Al-Ahly player Hussein El Shahat (left) and head coach Pitso Mosimane celebrate after winning the CAF Champions League final soccer match Zamalek vs Al-Ahly at Cairo International Stadium in Cairo, Egypt, 27 November 2020. Photo: EPA/Khaled Elfiqi
Al-Ahly player Hussein El Shahat (left) and head coach Pitso Mosimane celebrate after winning the CAF Champions League final soccer match Zamalek vs Al-Ahly at Cairo International Stadium in Cairo, Egypt, 27 November 2020. Photo: EPA/Khaled Elfiqi

With love or hate - All hail King Pitso!

By Mihlali Baleka Time of article published Dec 12, 2020

Share this article:

JOHANNESBURG - Even by his standards, Pitso Mosimane is awe-struck!

“They believe in me. What a change and transformation. But I am humbled to be here and I am loved here. Sorry, I’ve been treated like a king in this place,” he said.

There may not be a single soul of his thousand red worshippers in sight, but the lavish hotel room that Mosimane relaxed in, sipping his customary coffee one early Thursday morning in Cairo – where he addressed the members of the South African Football Journalists Association – was befitting for a king.

Pun intended. After all, the man is really a King of African football. Not once but twice. And his latest triumph in the continent came after inspiring the African Club of the Century Al Ahly to their record ninth Champions League crown.

Granted, Mosimane took over the reins at the Red Devils with the team already in the semi-finals of the Pan-African competition, but after defeating rivals Wydad Casablanca 5-1 on aggregate in the semi-finals and Zamalek SC 2-1 in the final, that, surely, spoke volumes of the man’s brilliance as a tactician.

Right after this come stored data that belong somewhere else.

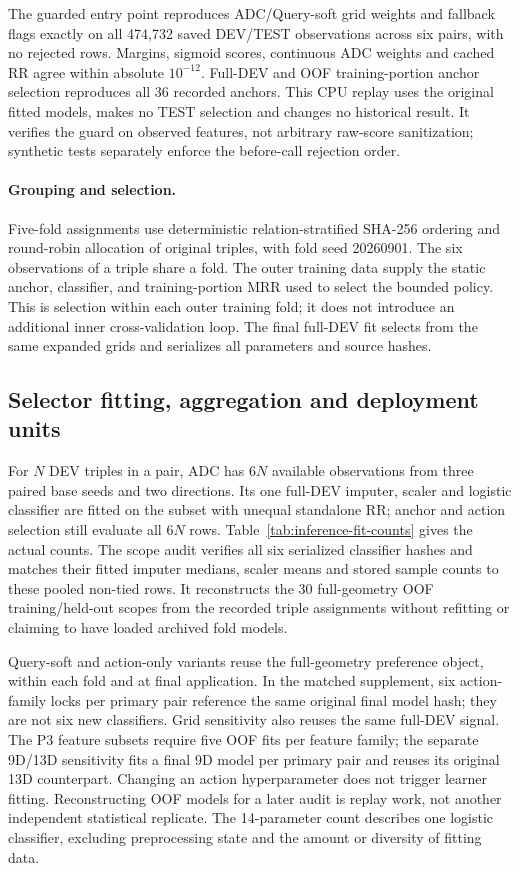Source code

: \documentclass[11pt,a4paper]{article}
\begin{document}
The guarded entry point reproduces ADC/Query-soft grid weights and fallback flags exactly on all 474,732 saved DEV/TEST observations across six pairs, with no rejected rows. Margins, sigmoid scores, continuous ADC weights and cached RR agree within absolute $10^{-12}$. Full-DEV and OOF training-portion anchor selection reproduces all 36 recorded anchors. This CPU replay uses the original fitted models, makes no TEST selection and changes no historical result. It verifies the guard on observed features, not arbitrary raw-score sanitization; synthetic tests separately enforce the before-call rejection order.

\paragraph{Grouping and selection.}
Five-fold assignments use deterministic relation-stratified SHA-256 ordering and round-robin allocation of original triples, with fold seed 20260901. The six observations of a triple share a fold. The outer training data supply the static anchor, classifier, and training-portion MRR used to select the bounded policy. This is selection within each outer training fold; it does not introduce an additional inner cross-validation loop. The final full-DEV fit selects from the same expanded grids and serializes all parameters and source hashes.

\subsection{Selector fitting, aggregation and deployment units}
\label{app:training-scope}
For $N$ DEV triples in a pair, ADC has $6N$ available observations from three paired base seeds and two directions. Its one full-DEV imputer, scaler and logistic classifier are fitted on the subset with unequal standalone RR; anchor and action selection still evaluate all $6N$ rows. Table~\ref{tab:inference-fit-counts} gives the actual counts. The scope audit verifies all six serialized classifier hashes and matches their fitted imputer medians, scaler means and stored sample counts to these pooled non-tied rows. It reconstructs the 30 full-geometry OOF training/held-out scopes from the recorded triple assignments without refitting or claiming to have loaded archived fold models.




Query-soft and action-only variants reuse the full-geometry preference object, within each fold and at final application. In the matched supplement, six action-family locks per primary pair reference the same original final model hash; they are not six new classifiers. Grid sensitivity also reuses the same full-DEV signal. The P3 feature subsets require five OOF fits per feature family; the separate 9D/13D sensitivity fits a final 9D model per primary pair and reuses its original 13D counterpart. Changing an action hyperparameter does not trigger learner fitting. Reconstructing OOF models for a later audit is replay work, not another independent statistical replicate. The 14-parameter count describes one logistic classifier, excluding preprocessing state and the amount or diversity of fitting data.
\end{document}

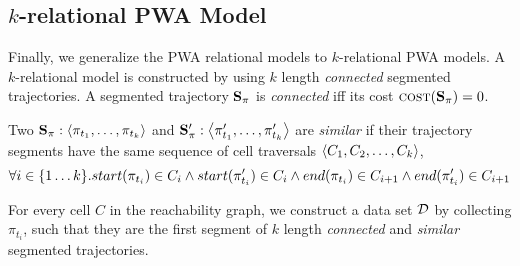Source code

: \subsection{$k$-relational PWA Model}

Finally, we generalize the PWA relational models to $k$-relational PWA
models. A $k$-relational model is constructed by using $k$ length
\textit{connected} segmented trajectories. A segmented trajectory $\mathbf{S}_\pi$ is
\textit{connected} iff its cost $\mbox{\sc cost}(\mathbf{S}_\pi) = 0$.

Two $\mathbf{S}_\pi:\left\langle \pi_{t_1}, \ldots, \pi_{t_k} \right \rangle$ and
$\mathbf{S}_\pi':\left\langle \pi'_{t_1}, \ldots, \pi'_{t_k} \right \rangle$ are
\textit{similar} if their trajectory segments have the same sequence
of cell traversals $\left\langle C_1, C_2, \ldots, C_k \right \rangle$, \ie
\[
    \forall i\in\{1 \ldots k\}.
    start(\pi_{t_i}) \in C_i
    \land start(\pi'_{t_i}) \in C_i
    \land end(\pi_{t_i}) \in C_{i+1}
    \land end(\pi'_{t_i}) \in C_{i+1}
\]

For every cell $C$ in the reachability graph, we construct a data set
$\mathcal{D}$ by collecting $\pi_{t_i}$, such that they are the first segment of $k$
length \textit{connected} and \textit{similar} segmented trajectories.



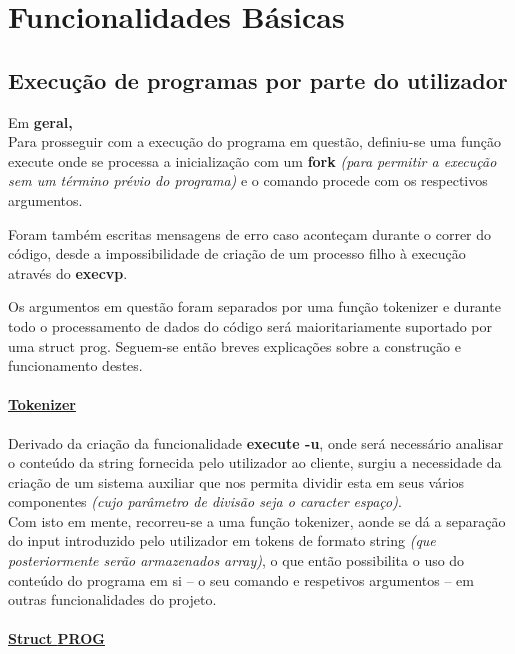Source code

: \documentclass[11.5pt,a4paper]{report}
\begin{document}
\newpage
\chapter{Funcionalidades Básicas}
\section{Execução de programas por parte do utilizador}

Em \textbf{geral,}\\

Para prosseguir com a execução do programa em questão, definiu-se uma função execute onde se processa a inicialização com um \textbf{fork} \textit{(para permitir a execução sem um término prévio do programa)} e o comando procede com os respectivos argumentos.\par
Foram também escritas mensagens de erro caso aconteçam durante o correr do código, desde a impossibilidade de criação de um processo filho à execução através do \textbf{execvp}.\par
Os argumentos em questão foram separados por uma função tokenizer e durante todo o processamento de dados do código será maioritariamente suportado por uma struct prog. Seguem-se então breves explicações sobre a construção e funcionamento destes.

\subsubsection{\underline{Tokenizer}}

Derivado da criação da funcionalidade \textbf{execute -u}, onde será necessário analisar o conteúdo da string fornecida pelo utilizador ao cliente, surgiu a necessidade da criação de um sistema auxiliar que nos permita dividir esta em seus vários componentes \textit{(cujo parâmetro de divisão seja o caracter espaço)}.\\
Com isto em mente, recorreu-se a uma função tokenizer, aonde se dá a separação do input introduzido pelo utilizador em tokens de formato string \textit{(que posteriormente serão armazenados array)}, o que então possibilita o uso do conteúdo do programa em si – o seu comando e respetivos argumentos – em outras funcionalidades do projeto.

\subsubsection{\underline{Struct \textbf{PROG}}}
\end{document}
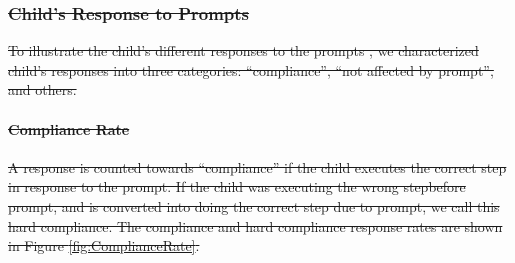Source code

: \documentclass{ut-thesis}
\providecommand{\DIFdeltex}[1]{{\protect\color{red}\sout{#1}}}                      %
\providecommand{\DIFdelbegin}{} %
\providecommand{\DIFdel}[1]{\texorpdfstring{\DIFdeltex{#1}}{}} %
\begin{document}
\DIFdelbegin \subsubsection{\DIFdel{Child's Response to Prompts}}
\addtocounter{subsubsection}{-1}%
\DIFdel{To illustrate the child's different responses to the prompts , we characterized child's responses into three categories: ``compliance'', ``not affected by prompt'', and others.  }%

\paragraph{\DIFdel{Compliance Rate}}
\addtocounter{paragraph}{-1}%
\DIFdel{A response is counted towards ``compliance'' if the child executes the correct step in response to the prompt.  If the child was executing the wrong stepbefore prompt, and is converted into doing the correct step due to prompt, we call this hard compliance.  The compliance and hard compliance response rates are shown in Figure \ref{fig:ComplianceRate}.
}%
\end{document}
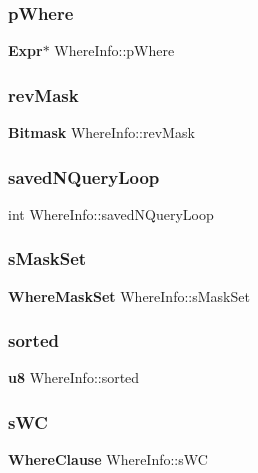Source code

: \mbox{\label{struct_where_info_afae86f54ed8f79536437d1e71e348133}} 
\subsubsection{pWhere}
{\footnotesize\ttfamily \textbf{ Expr}$\ast$ Where\+Info\+::p\+Where}

\mbox{\label{struct_where_info_abff60764e39a62d7ede2a5d8f1ce4fff}} 
\subsubsection{revMask}
{\footnotesize\ttfamily \textbf{ Bitmask} Where\+Info\+::rev\+Mask}

\mbox{\label{struct_where_info_afbe6acca6a5a64d4b780a85a96ec320e}} 
\subsubsection{savedNQueryLoop}
{\footnotesize\ttfamily int Where\+Info\+::saved\+N\+Query\+Loop}

\mbox{\label{struct_where_info_ae51ef2af01420b9370a844ee32cc5fc5}} 
\subsubsection{sMaskSet}
{\footnotesize\ttfamily \textbf{ Where\+Mask\+Set} Where\+Info\+::s\+Mask\+Set}

\mbox{\label{struct_where_info_a3af366c002fdf9cb36459ab5e4979232}} 
\subsubsection{sorted}
{\footnotesize\ttfamily \textbf{ u8} Where\+Info\+::sorted}

\mbox{\label{struct_where_info_ab5690a0fa9f78c25a79dd9e50d747fdf}} 
\subsubsection{sWC}
{\footnotesize\ttfamily \textbf{ Where\+Clause} Where\+Info\+::s\+WC}

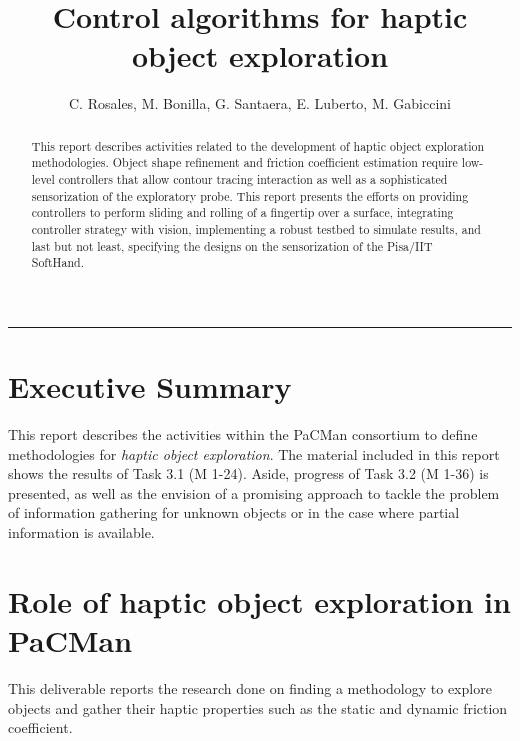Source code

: \documentclass[a4paper,11pt,pdf]{pacmanreport}
\title{Control algorithms for haptic object exploration}
\author{C. Rosales, M. Bonilla, G. Santaera, E. Luberto, M. Gabiccini}
\begin{document}
\maketitle

\begin{abstract}
\noindent This report describes activities related to the development of haptic object exploration methodologies. Object shape refinement and friction coefficient estimation require low-level controllers that allow contour tracing interaction as well as a sophisticated sensorization of the exploratory probe. This report presents the efforts on providing controllers to perform sliding and rolling of a fingertip over a surface, integrating controller strategy with vision, implementing a robust testbed to simulate results, and last but not least, specifying the designs on the sensorization of the Pisa/IIT SoftHand.
\end{abstract}

\vspace{.2em}
\hrule

\footnotesize

\tableofcontents

\normalsize

\newpage

\section*{Executive Summary}
This report describes the activities within the PaCMan consortium to define methodologies for \emph{haptic object exploration}. The material included in this report shows the results of Task 3.1 (M 1-24). Aside, progress of Task 3.2 (M 1-36) is presented, as well as the envision of a promising approach to tackle the problem of information gathering for unknown objects or in the case where partial information is available.

\section*{Role of haptic object exploration in PaCMan}

This deliverable reports the research done on finding a methodology to explore objects and gather their haptic properties such as the static and dynamic friction coefficient.
\end{document}
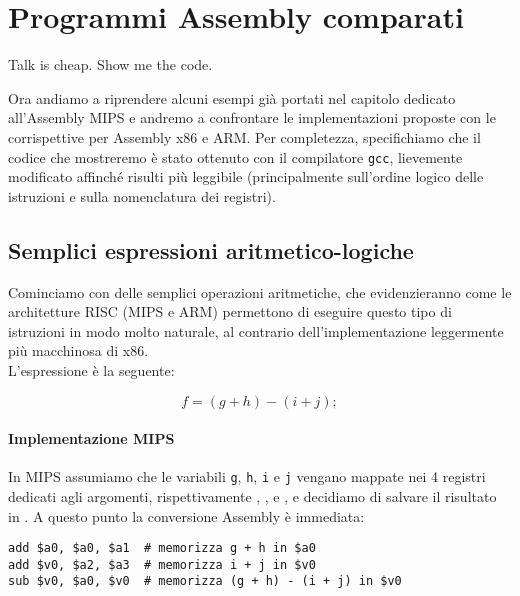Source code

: \documentclass[class=book, crop=false, oneside]{standalone}
\begin{document}
\chapter{Programmi Assembly comparati}\label{ch:asm}
\begin{fquote}Talk is cheap. Show me the code.\end{fquote}
Ora andiamo a riprendere alcuni esempi già portati nel capitolo dedicato all'Assembly MIPS e andremo a confrontare le implementazioni proposte con le corrispettive per Assembly x86 e ARM.
Per completezza, specifichiamo che il codice che mostreremo è stato ottenuto con il compilatore \texttt{gcc}, lievemente modificato affinché risulti più leggibile (principalmente sull'ordine logico delle istruzioni e sulla nomenclatura dei registri).

\section{Semplici espressioni aritmetico-logiche}
Cominciamo con delle semplici operazioni aritmetiche, che evidenzieranno come le architetture RISC (MIPS e ARM) permettono di eseguire questo tipo di istruzioni in modo molto naturale, al contrario dell'implementazione leggermente più macchinosa di x86.\\
L'espressione è la seguente:

\begin{equation*}
	f = (g + h) - (i + j);
\end{equation*}

\subsubsection{Implementazione MIPS}
In MIPS assumiamo che le variabili \texttt{g}, \texttt{h}, \texttt{i} e \texttt{j} vengano mappate nei 4 registri dedicati agli argomenti, rispettivamente , ,  e , e decidiamo di salvare il risultato in . A questo punto la conversione Assembly è immediata:
\begin{verbatim}
add $a0, $a0, $a1  # memorizza g + h in $a0
add $v0, $a2, $a3  # memorizza i + j in $v0
sub $v0, $a0, $v0  # memorizza (g + h) - (i + j) in $v0
\end{verbatim}
\end{document}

Also read: Pitso Mosimane ‘Jingles all the way’ with African club of the century

But always trust Mosimane to tell you that his rivals know him very well: “They know who I am and what kind of football that I brought. I’m not here because somebody put a word for me to another president of the club and suddenly, I am appointed.”

After all, he was the mastermind who turned former club Mamelodi Sundowns into a force in the continent after winning his first Champions League title in 2016.

That success also came at the expense of the White Knights. But Mosimane’s initial cheerleaders were the supporters of Moroccan giants Wydad. Remember when they chanted his name after Sundowns held their team to a goalless draw last year?

It was a rare but mind blowing sight for African football. Mosimane told me, soon thereafter, that his domestic and international coaching experience – from SuperSport United, Bafana Bafana and Sundowns – fuelled such scenes.

“I am happy that I’ve done both, club and national team. So, I’ve got the experience. That’s why I went to Bafana to be honest. I need to be an all-inclusive. Sometimes they say ‘ja, but he’s never coached the national team or vice versa’.”

Mosimane has always been driven by passion. But he knew that passion alone was not enough. And that’s why he deemed himself “as not lucky but very fortunate” when he was appointed as one of four guest coaches in the continent to undergo the CAF Pro Licence in Morocco.

That combination, of passion and education, has entrenched Mosimane in the record books. He won the Telkom Knockout, DStv Premiership and Nedbank Cup at Sundowns, while he also bagged the Champions League and Egyptian Cup at Al Ahly.

Even during his illustrious reign at Sundowns, Mosimane wasn’t everyone’s cup of tea, specifically the supporters of his then-rivals – who deemed him a “sore loser or big headed because he benefited from the deep pockets of president Patrice Motsepe”.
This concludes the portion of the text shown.